SaaS Packaging: How to Structure Plans That Price the Customer
Overview
SaaS packaging is how a product is organised into plans different customers can buy. It's the layer that does price discrimination - charging different customers what they're each willing to pay.
Good packaging starts from jobs-to-be-done, not features. Every plan should solve one job a customer is already paying to get done.
The two design principles are fencing (separating distinct customer groups into their own product and pricing schemes) and laddering (the upgrade path within a group).
Packaging is built from four tools: tiers, add-ons, services, and integrations. The money is in the structure, not the price point - so a pricing problem is often a packaging problem in disguise.
When teams debate pricing, the argument almost always lands on the number - $49 or $59, per-user or per-seat. But the lever that moves revenue sits one level up: how the product is packaged into plans, and which customer each plan is built for.
You can deliver the same capability as different experiences to different customers - tapping into different market segments at the appropriate price. That's all packaging is.
- Ulrik Lehrskov-Schmidt, author of The Pricing Roadmap
The point of packaging isn't to describe the product. It's to price the customer, not the product - to give each type of buyer the version, and the price, that fits them. A small customer who'd only use a fraction of the product shouldn't be offered the whole thing and then talked down from list price. They should be offered a smaller plan built for their job.
And a large customer shouldn't be squeezed into a plan designed for someone a tenth their size. Packaging is how you serve both from the same underlying product.
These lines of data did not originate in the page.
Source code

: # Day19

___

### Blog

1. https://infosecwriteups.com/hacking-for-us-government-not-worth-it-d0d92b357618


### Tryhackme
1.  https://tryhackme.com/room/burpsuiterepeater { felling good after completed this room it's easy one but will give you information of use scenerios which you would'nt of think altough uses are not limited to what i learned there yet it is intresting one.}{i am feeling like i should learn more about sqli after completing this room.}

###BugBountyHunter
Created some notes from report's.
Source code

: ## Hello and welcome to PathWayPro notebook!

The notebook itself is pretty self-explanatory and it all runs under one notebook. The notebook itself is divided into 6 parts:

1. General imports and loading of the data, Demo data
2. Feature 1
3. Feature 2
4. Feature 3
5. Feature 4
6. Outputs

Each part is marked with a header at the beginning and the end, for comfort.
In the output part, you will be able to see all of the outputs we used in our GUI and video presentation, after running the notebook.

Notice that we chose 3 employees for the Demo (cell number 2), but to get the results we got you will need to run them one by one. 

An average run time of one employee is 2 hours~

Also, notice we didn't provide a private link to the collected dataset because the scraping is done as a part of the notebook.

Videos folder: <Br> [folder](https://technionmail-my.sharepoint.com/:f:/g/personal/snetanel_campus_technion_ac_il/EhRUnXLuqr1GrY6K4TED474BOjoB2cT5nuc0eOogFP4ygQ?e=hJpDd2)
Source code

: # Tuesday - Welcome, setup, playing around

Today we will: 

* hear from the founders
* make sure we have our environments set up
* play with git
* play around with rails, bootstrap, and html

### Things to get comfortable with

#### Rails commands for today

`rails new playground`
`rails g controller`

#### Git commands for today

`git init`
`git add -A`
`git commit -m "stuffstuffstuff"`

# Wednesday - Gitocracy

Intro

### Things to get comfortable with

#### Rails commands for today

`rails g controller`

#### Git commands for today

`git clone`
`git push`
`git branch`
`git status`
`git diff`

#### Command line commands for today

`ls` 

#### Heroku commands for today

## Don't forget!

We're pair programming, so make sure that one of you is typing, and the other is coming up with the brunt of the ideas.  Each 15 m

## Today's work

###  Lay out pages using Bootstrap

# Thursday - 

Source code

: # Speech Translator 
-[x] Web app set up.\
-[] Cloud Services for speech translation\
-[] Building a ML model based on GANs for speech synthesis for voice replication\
Get it right and the structure does the selling. The buyer sees which plan is theirs, understands why the next one costs more, and expands as they succeed. Get it wrong and every familiar symptom follows - confused buyers, deep discounting, slow enterprise cycles, and revenue that stalls while customers keep getting more value.
What is SaaS packaging?
SaaS packaging is how a product's capabilities get organised into the plans and offers customers can buy. Its job is price discrimination - and that's not a dirty word. Not every customer wants the whole product. Some want one job done cheaply; some want everything. Packaging is how you serve both from the same underlying technology, at prices each finds fair.
Pricing itself is a system - and packaging is the first of five layers in it.
We design them in that order, and packaging comes first because it defines who you're selling to and what they get. Everything downstream flows from that decision. It's why so many "pricing problems" can't be fixed by changing a number - the issue is upstream, in the packaging.
Concretely, a packaging decision looks like one of these:
- Splitting "personal," "business," and "education" into separate offers - that's a fence.
- Arranging a Starter → Pro → Scale progression a customer climbs over time - that's a ladder.
- Putting SSO, audit logs, and an SLA into a higher offer - that's a tier boundary.
- Selling an onboarding service or an integration on top of any plan - those are tools.
None of these is a price number. They're all structure. And structure is what makes pricing easy or hard to sell.
Start with the job, not the feature
So packaging is structure. Which raises the question: structure around what?
Not features. Jobs.
Packaging that scales starts from jobs-to-be-done, not from a feature list. A job isn't just a problem - it's a problem with demand and money already attached to it. The world is full of problems nobody will pay to solve; packaging is built around the ones customers will.
The discipline is to group features and functions under the jobs they serve. Features are the how; the job is the why.
A useful test for any plan: can you state the one job it solves in a single sentence? If a tier doesn't map cleanly to a job a customer is already paying to get done, it will feel arbitrary, and buyers will ask for a discount on the parts they don't want.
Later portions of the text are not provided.